Software enables portable heterogenous computing and is the gateway to yet-to-be-envisioned hardware innovations. Using the right software gives ends users freedom in the cloud and enables use of the hardware of their choice. We anticipate that the rate of change in HPC and AI technology will continue. Keeping up requires that scientists and application developers choose the right software that can support them as computing platforms evolve throughout the exascale supercomputing era and beyond.

Using the right software gives ends users freedom in the cloud and enables use of the hardware of their choice.

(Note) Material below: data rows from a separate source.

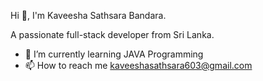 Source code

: Hi 👋, I'm Kaveesha Sathsara Bandara.

A passionate full-stack developer from Sri Lanka.
- 🌱 I’m currently learning JAVA Programming
- 📫 How to reach me kaveeshasathsara603@gmail.com
<!---
Sathsara200552/Sathsara200552 is a ✨ special ✨ repository because its `README.md` (this file) appears on your GitHub profile.
You can click the Preview link to take a look at your changes.
--->
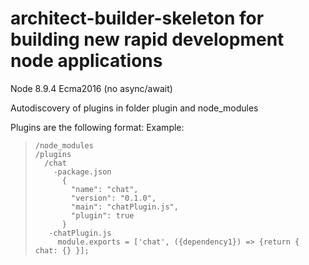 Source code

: # architect-builder-skeleton for building new rapid development node applications

Node 8.9.4
Ecma2016
(no async/await)

Autodiscovery of plugins in folder plugin and node_modules

Plugins are the following format:
  Example:
>     /node_modules
>     /plugins
>       /chat
>         -package.json
>           {
>             "name": "chat",
>             "version": "0.1.0",
>             "main": "chatPlugin.js",
>             "plugin": true
>           }
>        -chatPlugin.js
>          module.exports = ['chat', ({dependency1}) => {return { chat: {} }];
>         
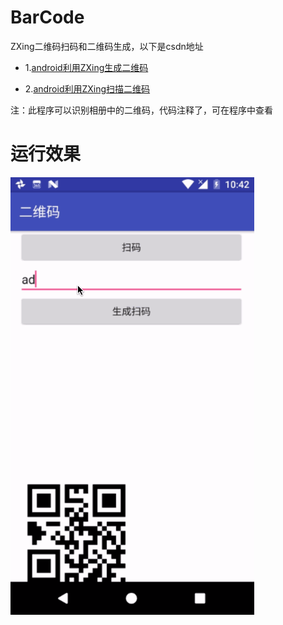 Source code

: # BarCode
ZXing二维码扫码和二维码生成，以下是csdn地址

* 1.[android利用ZXing生成二维码](http://blog.csdn.net/qq_23195583/article/details/53580532)<p>
* 2.[android利用ZXing扫描二维码](http://blog.csdn.net/qq_23195583/article/details/53580640)<p>

注：此程序可以识别相册中的二维码，代码注释了，可在程序中查看

# 运行效果
![运行效果](https://github.com/1181631922/BarCode/blob/master/ScreenShots/BarCode.gif)<p>


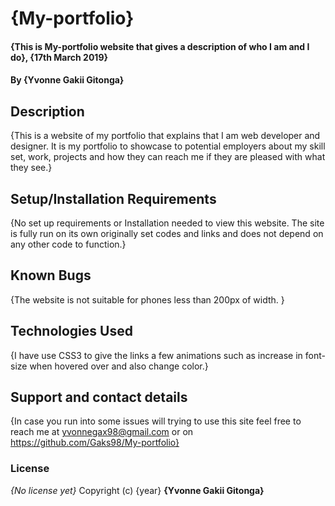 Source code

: # {My-portfolio}
#### {This is My-portfolio website that gives a description of who I am and I do}, {17th March 2019}
#### By **{Yvonne Gakii Gitonga}**
## Description
{This is a website of my portfolio that explains that I am web developer and designer. It is my portfolio to showcase to potential employers about my skill set, work, projects and how they can reach me if they are pleased with what they see.}
## Setup/Installation Requirements
{No set up requirements or Installation needed to view this website. The site is fully run on its own originally set codes and links and does not depend on any other code to function.}
## Known Bugs
{The website is not suitable for phones less than 200px of width. }
## Technologies Used
{I have use CSS3 to give the links a few animations such as increase in font-size when hovered over and also change color.}
## Support and contact details
{In case you run into some issues will trying to use this site feel free to reach me at yvonnegax98@gmail.com or on https://github.com/Gaks98/My-portfolio}
### License
*{No license yet}*
Copyright (c) {year} **{Yvonne Gakii Gitonga}**
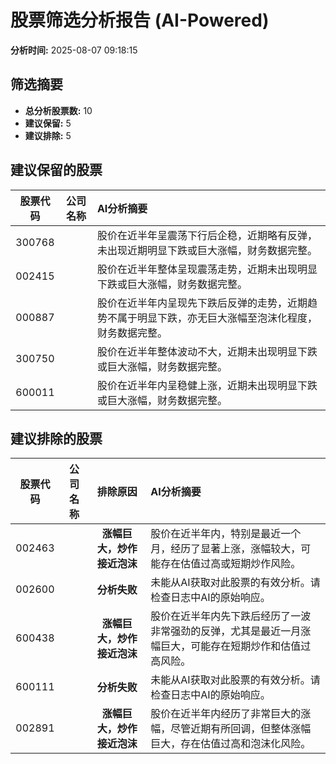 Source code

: # 股票筛选分析报告 (AI-Powered)

**分析时间:** 2025-08-07 09:18:15

## 筛选摘要

- **总分析股票数:** 10
- **建议保留:** 5
- **建议排除:** 5

## 建议保留的股票

| 股票代码 | 公司名称 | AI分析摘要 |
|:---:|:---:|:---|
| 300768 |  | 股价在近半年呈震荡下行后企稳，近期略有反弹，未出现近期明显下跌或巨大涨幅，财务数据完整。 |
| 002415 |  | 股价在近半年整体呈现震荡走势，近期未出现明显下跌或巨大涨幅，财务数据完整。 |
| 000887 |  | 股价在近半年内呈现先下跌后反弹的走势，近期趋势不属于明显下跌，亦无巨大涨幅至泡沫化程度，财务数据完整。 |
| 300750 |  | 股价在近半年整体波动不大，近期未出现明显下跌或巨大涨幅，财务数据完整。 |
| 600011 |  | 股价在近半年内呈稳健上涨，近期未出现明显下跌或巨大涨幅，财务数据完整。 |

## 建议排除的股票

| 股票代码 | 公司名称 | 排除原因 | AI分析摘要 |
|:---:|:---:|:---:|:---|
| 002463 |  | **涨幅巨大，炒作接近泡沫** | 股价在近半年内，特别是最近一个月，经历了显著上涨，涨幅较大，可能存在估值过高或短期炒作风险。 |
| 002600 |  | **分析失败** | 未能从AI获取对此股票的有效分析。请检查日志中AI的原始响应。 |
| 600438 |  | **涨幅巨大，炒作接近泡沫** | 股价在近半年内先下跌后经历了一波非常强劲的反弹，尤其是最近一月涨幅巨大，可能存在短期炒作和估值过高风险。 |
| 600111 |  | **分析失败** | 未能从AI获取对此股票的有效分析。请检查日志中AI的原始响应。 |
| 002891 |  | **涨幅巨大，炒作接近泡沫** | 股价在近半年内经历了非常巨大的涨幅，尽管近期有所回调，但整体涨幅巨大，存在估值过高和泡沫化风险。 |
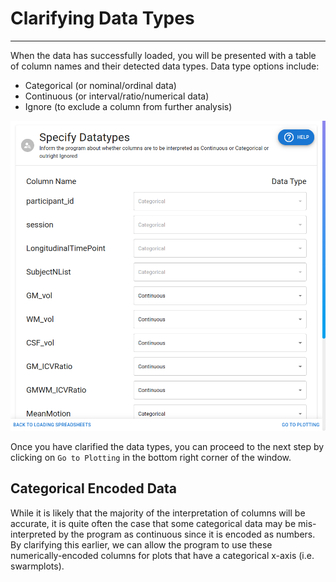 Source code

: # Clarifying Data Types

---

When the data has successfully loaded, you will be presented with a table of column names and their detected data types. Data type options include:

- Categorical (or nominal/ordinal data)
- Continuous (or interval/ratio/numerical data)
- Ignore (to exclude a column from further analysis)

![DataViz_SpecifyDatatypes](../../assets/img/Tutorial/DataViz/2_Changing_DTypes/DataViz_SpecifyDatatypes.png)

Once you have clarified the data types, you can proceed to the next step by clicking on `Go to Plotting` in the bottom right corner of the window.

## Categorical Encoded Data

While it is likely that the majority of the interpretation of columns will be accurate, it is quite often the case that some categorical data may be mis-interpreted by the program as continuous since it is encoded as numbers. By clarifying this earlier, we can allow the program to use these numerically-encoded columns for plots that have a categorical x-axis (i.e. swarmplots).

The oneAPI initiative provides the software agility that scientists need to unlock these grand new vistas of HPC and AI performance. The oneAPI software ecosystem delivers both performance and portability to support the latest technology for a multitude of tasks. The Intel® oneAPI compiler and libraries free applications from hardware lock-in so scientists and organizations can quickly pivot to run on the fastest and most cost-effective hardware platforms be they CPU-based or hardware accelerated.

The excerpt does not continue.